Which I found on the top of a hill up a particularly busy and nasty stretch of the A414, in fact so busy and nasty that I carried the bike over the footbridge rather than risk the right (and therefore cross-traffic, for those of you in uncivilised countries) turn to get to the carpark. Somewhat fazed by the journey, I attached steed to the trolley corral (bike parking – what that?) and set off away from the door, this left me with the option that, rather than being a twat, I had decided to look at the view of the leisure centre (though the sheer size and number of flumes has set me thinking about days off, outside school holidays). Consequently I turned and slid, oysterlike, into the maw of Tesco, I re-emerged (also potentially oysterlike) about 15 minutes later with a packet of liquorice allsorts (on offer), a bottle of fizzy pink wine (on offer and to celebrate my “arrival”) and a blow-up double mattress (which some of you may well be enjoying the company of – not you Roxy, you’ll be sleeping on top of something much more comfy, unless I lose a heck of a lot of weight).
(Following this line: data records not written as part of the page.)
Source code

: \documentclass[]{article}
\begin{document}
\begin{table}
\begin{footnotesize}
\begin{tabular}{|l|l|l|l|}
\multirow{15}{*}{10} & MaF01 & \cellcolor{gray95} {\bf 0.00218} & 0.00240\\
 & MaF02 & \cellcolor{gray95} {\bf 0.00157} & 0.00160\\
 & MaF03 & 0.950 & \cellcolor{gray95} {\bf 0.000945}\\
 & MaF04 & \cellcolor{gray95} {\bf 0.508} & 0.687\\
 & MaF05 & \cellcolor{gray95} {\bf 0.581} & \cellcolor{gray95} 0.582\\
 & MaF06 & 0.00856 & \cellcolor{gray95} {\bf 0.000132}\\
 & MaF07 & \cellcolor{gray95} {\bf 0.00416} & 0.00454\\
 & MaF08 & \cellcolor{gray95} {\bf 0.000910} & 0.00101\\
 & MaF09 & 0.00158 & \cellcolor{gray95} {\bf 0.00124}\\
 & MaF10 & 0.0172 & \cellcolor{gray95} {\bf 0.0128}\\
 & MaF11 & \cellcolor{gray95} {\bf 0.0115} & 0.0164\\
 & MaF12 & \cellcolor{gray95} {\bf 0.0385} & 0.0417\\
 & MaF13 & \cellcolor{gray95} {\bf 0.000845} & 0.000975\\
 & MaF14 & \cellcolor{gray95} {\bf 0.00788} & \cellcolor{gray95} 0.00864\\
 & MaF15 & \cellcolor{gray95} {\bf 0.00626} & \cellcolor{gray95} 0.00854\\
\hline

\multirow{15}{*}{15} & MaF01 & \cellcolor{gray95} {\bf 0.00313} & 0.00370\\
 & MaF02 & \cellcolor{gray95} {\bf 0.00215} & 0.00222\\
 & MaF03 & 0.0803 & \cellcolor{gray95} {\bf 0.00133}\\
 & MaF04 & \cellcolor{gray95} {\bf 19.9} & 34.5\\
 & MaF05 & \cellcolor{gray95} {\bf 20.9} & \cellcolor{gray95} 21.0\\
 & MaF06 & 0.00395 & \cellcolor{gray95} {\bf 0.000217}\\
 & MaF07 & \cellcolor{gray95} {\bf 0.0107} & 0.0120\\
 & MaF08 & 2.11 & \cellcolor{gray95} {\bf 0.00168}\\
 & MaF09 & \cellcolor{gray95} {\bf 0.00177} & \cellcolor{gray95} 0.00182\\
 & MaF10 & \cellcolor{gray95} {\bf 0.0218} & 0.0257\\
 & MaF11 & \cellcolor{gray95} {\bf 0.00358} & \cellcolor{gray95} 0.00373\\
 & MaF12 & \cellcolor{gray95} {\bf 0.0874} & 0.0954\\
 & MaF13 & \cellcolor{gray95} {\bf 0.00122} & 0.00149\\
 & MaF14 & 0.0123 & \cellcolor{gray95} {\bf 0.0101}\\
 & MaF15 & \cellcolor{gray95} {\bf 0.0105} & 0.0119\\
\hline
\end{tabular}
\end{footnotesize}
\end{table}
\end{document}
My journey home was less busy but not much, Hemel Hempstead seems to be some sort of arterial anastamosis, but I arrived, l put the bike in the shed, I put the wine in the sink, I put the Allsorts in me and then I put most of me into blowing up the mattress. It took about an hour, I had to keep having a rest, during which time I started the heating and hot water system. The gas system turns on with the sort of explosion that will both wake the dead and have a lot of them chatting about , “That’s exactly what I heard and then I saw all these lights and some feathery bloke gave me this harp, well I’ve never been musical... and this ambrosia. Ambrosia! It’s like no rice pudding I’ve ever had. Anyway I was talking to Mrs Iscariot the other day and she said....” But at least it turns on.
Back to trusty steed and a run to find something to eat, I aim for a pub in Potten End, and end up in the Plough, the less poncey of the two I suspect, my arrival, with bike, fluorescent jacket, helmet etc provokes the usual banter but there’s no malice, so I settle in with a pint of “Brock” from Tring Brewery, which turns out to be a pint of brown bitter beer, and Pasta Alfredo, which turns out to be fusilli, garlic, chicken and salt, I’m not being disparaging it was pretty good but a bit salty (like me? Comments? Please yourselves!). Then I came back as the weather closed in and seated on my mattress, with my back to a radiator (whose thermostat valve I have to play maestrolike to tread the thin line between cooked and frozen), a toothglass of sparkling pink to my right and a chest full of asthma and plasticisers (the mattress inflation not the Alfredo) I started to write this. But what of tomorrow?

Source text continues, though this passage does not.